● **Your objective**: Take each line of the records below that contains the string "dearmor" and copy it.

+++ Record extracts

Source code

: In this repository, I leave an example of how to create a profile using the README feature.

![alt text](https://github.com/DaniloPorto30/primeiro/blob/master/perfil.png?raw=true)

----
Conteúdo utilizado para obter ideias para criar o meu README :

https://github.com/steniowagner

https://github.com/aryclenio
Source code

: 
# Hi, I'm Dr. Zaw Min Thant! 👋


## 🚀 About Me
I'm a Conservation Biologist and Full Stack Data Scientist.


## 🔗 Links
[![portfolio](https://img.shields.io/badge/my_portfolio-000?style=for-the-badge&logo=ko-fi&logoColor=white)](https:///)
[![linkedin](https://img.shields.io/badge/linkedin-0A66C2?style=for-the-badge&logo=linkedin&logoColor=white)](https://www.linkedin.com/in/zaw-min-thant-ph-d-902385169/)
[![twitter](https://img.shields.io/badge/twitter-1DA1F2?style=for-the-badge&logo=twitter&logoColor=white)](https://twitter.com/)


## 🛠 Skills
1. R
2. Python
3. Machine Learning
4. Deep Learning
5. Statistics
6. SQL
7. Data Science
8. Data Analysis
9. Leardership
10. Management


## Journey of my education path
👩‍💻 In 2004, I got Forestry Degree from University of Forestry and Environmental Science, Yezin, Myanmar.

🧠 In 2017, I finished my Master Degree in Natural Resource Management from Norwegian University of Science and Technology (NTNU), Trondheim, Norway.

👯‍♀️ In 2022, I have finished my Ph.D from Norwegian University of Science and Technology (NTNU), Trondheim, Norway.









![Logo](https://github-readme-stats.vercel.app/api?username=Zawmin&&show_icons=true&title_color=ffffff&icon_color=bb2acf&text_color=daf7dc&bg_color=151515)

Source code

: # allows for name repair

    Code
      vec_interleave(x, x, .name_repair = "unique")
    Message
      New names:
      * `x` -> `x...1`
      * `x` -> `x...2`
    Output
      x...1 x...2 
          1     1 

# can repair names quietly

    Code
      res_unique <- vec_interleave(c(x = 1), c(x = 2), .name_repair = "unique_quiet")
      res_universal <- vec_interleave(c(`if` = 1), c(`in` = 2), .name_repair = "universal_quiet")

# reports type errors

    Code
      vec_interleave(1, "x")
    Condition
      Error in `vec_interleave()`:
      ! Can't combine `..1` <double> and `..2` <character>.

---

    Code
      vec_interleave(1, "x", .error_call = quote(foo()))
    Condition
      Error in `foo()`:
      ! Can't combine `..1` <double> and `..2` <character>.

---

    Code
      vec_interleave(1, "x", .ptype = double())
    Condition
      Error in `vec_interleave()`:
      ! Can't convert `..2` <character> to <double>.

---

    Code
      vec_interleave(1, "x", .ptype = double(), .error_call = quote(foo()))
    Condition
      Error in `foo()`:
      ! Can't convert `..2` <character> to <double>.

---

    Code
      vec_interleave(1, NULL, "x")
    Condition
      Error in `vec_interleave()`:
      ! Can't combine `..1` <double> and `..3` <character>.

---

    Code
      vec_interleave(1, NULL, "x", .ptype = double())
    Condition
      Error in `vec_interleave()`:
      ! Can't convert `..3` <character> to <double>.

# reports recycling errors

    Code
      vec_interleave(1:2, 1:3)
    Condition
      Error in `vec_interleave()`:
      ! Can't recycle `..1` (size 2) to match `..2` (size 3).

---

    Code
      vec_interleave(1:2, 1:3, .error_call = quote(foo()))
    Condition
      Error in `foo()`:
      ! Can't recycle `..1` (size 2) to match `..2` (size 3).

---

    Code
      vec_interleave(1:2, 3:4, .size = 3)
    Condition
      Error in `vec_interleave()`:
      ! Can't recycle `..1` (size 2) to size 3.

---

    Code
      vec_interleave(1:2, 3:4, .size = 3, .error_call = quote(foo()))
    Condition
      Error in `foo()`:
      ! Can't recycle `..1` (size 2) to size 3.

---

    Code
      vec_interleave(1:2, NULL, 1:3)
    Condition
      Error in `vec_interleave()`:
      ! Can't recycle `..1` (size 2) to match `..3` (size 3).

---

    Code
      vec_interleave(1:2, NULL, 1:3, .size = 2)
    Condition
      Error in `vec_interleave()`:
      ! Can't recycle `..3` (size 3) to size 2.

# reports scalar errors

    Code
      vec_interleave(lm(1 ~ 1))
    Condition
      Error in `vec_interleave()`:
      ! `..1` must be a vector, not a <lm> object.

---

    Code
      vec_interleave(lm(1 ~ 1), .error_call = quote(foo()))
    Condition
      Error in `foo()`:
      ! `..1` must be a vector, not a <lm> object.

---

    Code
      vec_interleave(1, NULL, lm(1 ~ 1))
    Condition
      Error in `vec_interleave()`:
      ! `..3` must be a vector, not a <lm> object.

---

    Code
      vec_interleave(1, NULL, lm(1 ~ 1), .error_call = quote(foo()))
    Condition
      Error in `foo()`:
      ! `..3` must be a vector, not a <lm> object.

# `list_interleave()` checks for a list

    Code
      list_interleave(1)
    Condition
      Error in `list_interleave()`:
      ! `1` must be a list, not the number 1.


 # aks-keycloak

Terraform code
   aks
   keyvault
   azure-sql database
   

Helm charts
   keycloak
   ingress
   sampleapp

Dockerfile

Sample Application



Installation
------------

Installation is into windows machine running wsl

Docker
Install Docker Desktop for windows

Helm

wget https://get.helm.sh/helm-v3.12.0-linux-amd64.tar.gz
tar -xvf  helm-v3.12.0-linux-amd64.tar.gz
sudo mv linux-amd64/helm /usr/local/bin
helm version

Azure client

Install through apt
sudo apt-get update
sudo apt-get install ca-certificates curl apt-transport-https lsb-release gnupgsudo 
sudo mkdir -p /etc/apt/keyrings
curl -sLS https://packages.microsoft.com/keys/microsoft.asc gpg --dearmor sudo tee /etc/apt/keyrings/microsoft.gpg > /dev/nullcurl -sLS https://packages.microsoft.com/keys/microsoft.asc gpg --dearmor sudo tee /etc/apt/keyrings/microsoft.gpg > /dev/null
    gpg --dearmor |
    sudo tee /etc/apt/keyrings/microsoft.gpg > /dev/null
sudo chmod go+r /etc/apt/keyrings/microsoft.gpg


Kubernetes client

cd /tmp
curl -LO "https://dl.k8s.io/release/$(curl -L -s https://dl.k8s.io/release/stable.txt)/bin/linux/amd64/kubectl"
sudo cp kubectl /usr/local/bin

++++++

● **Response area**:
curl -sLS https://packages.microsoft.com/keys/microsoft.asc gpg --dearmor sudo tee /etc/apt/keyrings/microsoft.gpg > /dev/nullcurl -sLS https://packages.microsoft.com/keys/microsoft.asc gpg --dearmor sudo tee /etc/apt/keyrings/microsoft.gpg > /dev/null
    gpg --dearmor |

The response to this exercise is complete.